The time to complete a home will, of course, depend on the design — whether it has a walk-out basement, the number of interior walls, how many doors and windows it has, etc. “The entire framing process needs only one person and the machine — and maybe one or two people to help bring the materials to the machine and unload the products at the end.”
Designing for Automation
Working with automation makes the design process more demanding. “In conventional wood construction, there’s no need to invest in high-quality drawings. You can get a permit with very little information on the drawings,” Al-Hussein explains. “Framers can create a mental picture and use their expertise to build framing on-site. Product quality is driven by experience. Drafting for machines requires much more detail and precision.”
The most popular drafting software in North America is Autodesk Revit, Al-Hussein says. Although it works well for conventional construction, it’s not designed for manufacturing.
To address this shortcoming Al-Hussein says that he created a Revit add-on called Frame X. “It translates a Revit model into models of the components (walls and floors) and sub-assemblies (such as doors and frames). And then other software translates those designs into machine-readable instructions.”

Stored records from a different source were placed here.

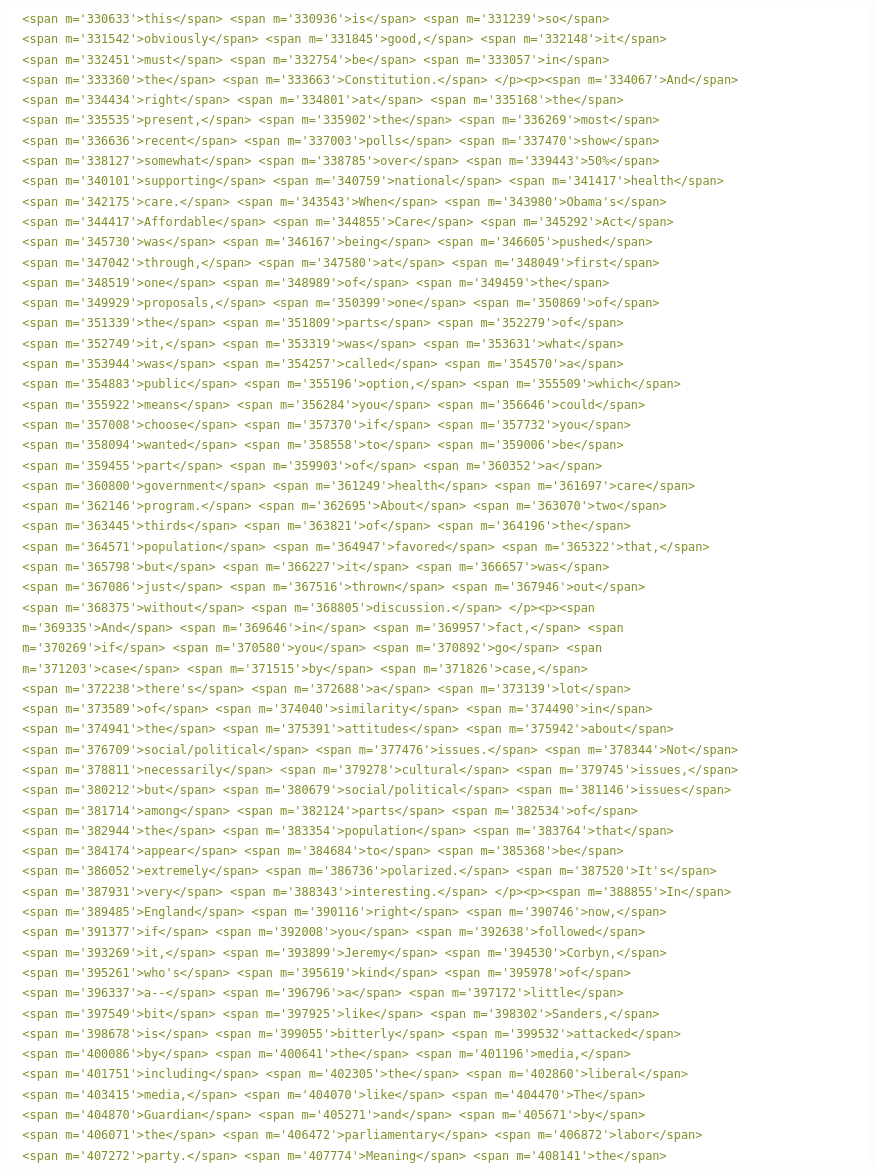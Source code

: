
 ```yaml
  <span m='330633'>this</span> <span m='330936'>is</span> <span m='331239'>so</span>
  <span m='331542'>obviously</span> <span m='331845'>good,</span> <span m='332148'>it</span>
  <span m='332451'>must</span> <span m='332754'>be</span> <span m='333057'>in</span>
  <span m='333360'>the</span> <span m='333663'>Constitution.</span> </p><p><span m='334067'>And</span>
  <span m='334434'>right</span> <span m='334801'>at</span> <span m='335168'>the</span>
  <span m='335535'>present,</span> <span m='335902'>the</span> <span m='336269'>most</span>
  <span m='336636'>recent</span> <span m='337003'>polls</span> <span m='337470'>show</span>
  <span m='338127'>somewhat</span> <span m='338785'>over</span> <span m='339443'>50%</span>
  <span m='340101'>supporting</span> <span m='340759'>national</span> <span m='341417'>health</span>
  <span m='342175'>care.</span> <span m='343543'>When</span> <span m='343980'>Obama's</span>
  <span m='344417'>Affordable</span> <span m='344855'>Care</span> <span m='345292'>Act</span>
  <span m='345730'>was</span> <span m='346167'>being</span> <span m='346605'>pushed</span>
  <span m='347042'>through,</span> <span m='347580'>at</span> <span m='348049'>first</span>
  <span m='348519'>one</span> <span m='348989'>of</span> <span m='349459'>the</span>
  <span m='349929'>proposals,</span> <span m='350399'>one</span> <span m='350869'>of</span>
  <span m='351339'>the</span> <span m='351809'>parts</span> <span m='352279'>of</span>
  <span m='352749'>it,</span> <span m='353319'>was</span> <span m='353631'>what</span>
  <span m='353944'>was</span> <span m='354257'>called</span> <span m='354570'>a</span>
  <span m='354883'>public</span> <span m='355196'>option,</span> <span m='355509'>which</span>
  <span m='355922'>means</span> <span m='356284'>you</span> <span m='356646'>could</span>
  <span m='357008'>choose</span> <span m='357370'>if</span> <span m='357732'>you</span>
  <span m='358094'>wanted</span> <span m='358558'>to</span> <span m='359006'>be</span>
  <span m='359455'>part</span> <span m='359903'>of</span> <span m='360352'>a</span>
  <span m='360800'>government</span> <span m='361249'>health</span> <span m='361697'>care</span>
  <span m='362146'>program.</span> <span m='362695'>About</span> <span m='363070'>two</span>
  <span m='363445'>thirds</span> <span m='363821'>of</span> <span m='364196'>the</span>
  <span m='364571'>population</span> <span m='364947'>favored</span> <span m='365322'>that,</span>
  <span m='365798'>but</span> <span m='366227'>it</span> <span m='366657'>was</span>
  <span m='367086'>just</span> <span m='367516'>thrown</span> <span m='367946'>out</span>
  <span m='368375'>without</span> <span m='368805'>discussion.</span> </p><p><span
  m='369335'>And</span> <span m='369646'>in</span> <span m='369957'>fact,</span> <span
  m='370269'>if</span> <span m='370580'>you</span> <span m='370892'>go</span> <span
  m='371203'>case</span> <span m='371515'>by</span> <span m='371826'>case,</span>
  <span m='372238'>there's</span> <span m='372688'>a</span> <span m='373139'>lot</span>
  <span m='373589'>of</span> <span m='374040'>similarity</span> <span m='374490'>in</span>
  <span m='374941'>the</span> <span m='375391'>attitudes</span> <span m='375942'>about</span>
  <span m='376709'>social/political</span> <span m='377476'>issues.</span> <span m='378344'>Not</span>
  <span m='378811'>necessarily</span> <span m='379278'>cultural</span> <span m='379745'>issues,</span>
  <span m='380212'>but</span> <span m='380679'>social/political</span> <span m='381146'>issues</span>
  <span m='381714'>among</span> <span m='382124'>parts</span> <span m='382534'>of</span>
  <span m='382944'>the</span> <span m='383354'>population</span> <span m='383764'>that</span>
  <span m='384174'>appear</span> <span m='384684'>to</span> <span m='385368'>be</span>
  <span m='386052'>extremely</span> <span m='386736'>polarized.</span> <span m='387520'>It's</span>
  <span m='387931'>very</span> <span m='388343'>interesting.</span> </p><p><span m='388855'>In</span>
  <span m='389485'>England</span> <span m='390116'>right</span> <span m='390746'>now,</span>
  <span m='391377'>if</span> <span m='392008'>you</span> <span m='392638'>followed</span>
  <span m='393269'>it,</span> <span m='393899'>Jeremy</span> <span m='394530'>Corbyn,</span>
  <span m='395261'>who's</span> <span m='395619'>kind</span> <span m='395978'>of</span>
  <span m='396337'>a--</span> <span m='396796'>a</span> <span m='397172'>little</span>
  <span m='397549'>bit</span> <span m='397925'>like</span> <span m='398302'>Sanders,</span>
  <span m='398678'>is</span> <span m='399055'>bitterly</span> <span m='399532'>attacked</span>
  <span m='400086'>by</span> <span m='400641'>the</span> <span m='401196'>media,</span>
  <span m='401751'>including</span> <span m='402305'>the</span> <span m='402860'>liberal</span>
  <span m='403415'>media,</span> <span m='404070'>like</span> <span m='404470'>The</span>
  <span m='404870'>Guardian</span> <span m='405271'>and</span> <span m='405671'>by</span>
  <span m='406071'>the</span> <span m='406472'>parliamentary</span> <span m='406872'>labor</span>
  <span m='407272'>party.</span> <span m='407774'>Meaning</span> <span m='408141'>the</span>
```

Current Stage of Development
Over the years, about 70 undergraduates, as well as about 20 graduate and post-doctoral students, have worked on the design, development and prototyping of the machines. They’ve been in civil, mechanical, electrical engineering and computer science programs. Al-Hussein wants to empower the next generation to work with construction automation. “Unfortunately, at the moment, most of them don’t stay in Canada because the construction industry here isn’t ready for them,” he says.
Al-Hussein wants to change that. He’s currently devising a business plan to attract investors and is also working with the university to create a spin-off company. “The university encourages us to commercialize, to apply findings in the lab to industry.”
He’s still working out how much the machines will ultimately cost, but estimates that they’ll be significantly less expensive than European semi-automated framing machines — which aren’t even designed for the light-wood framing that’s prevalent in North America.
“These machines are tailored to the North American construction industry and would also avoid costly transatlantic shipping,” Al-Hussein says. His goal “is to make the machines affordable, so small businesses needn’t fear a heavy upfront investment.”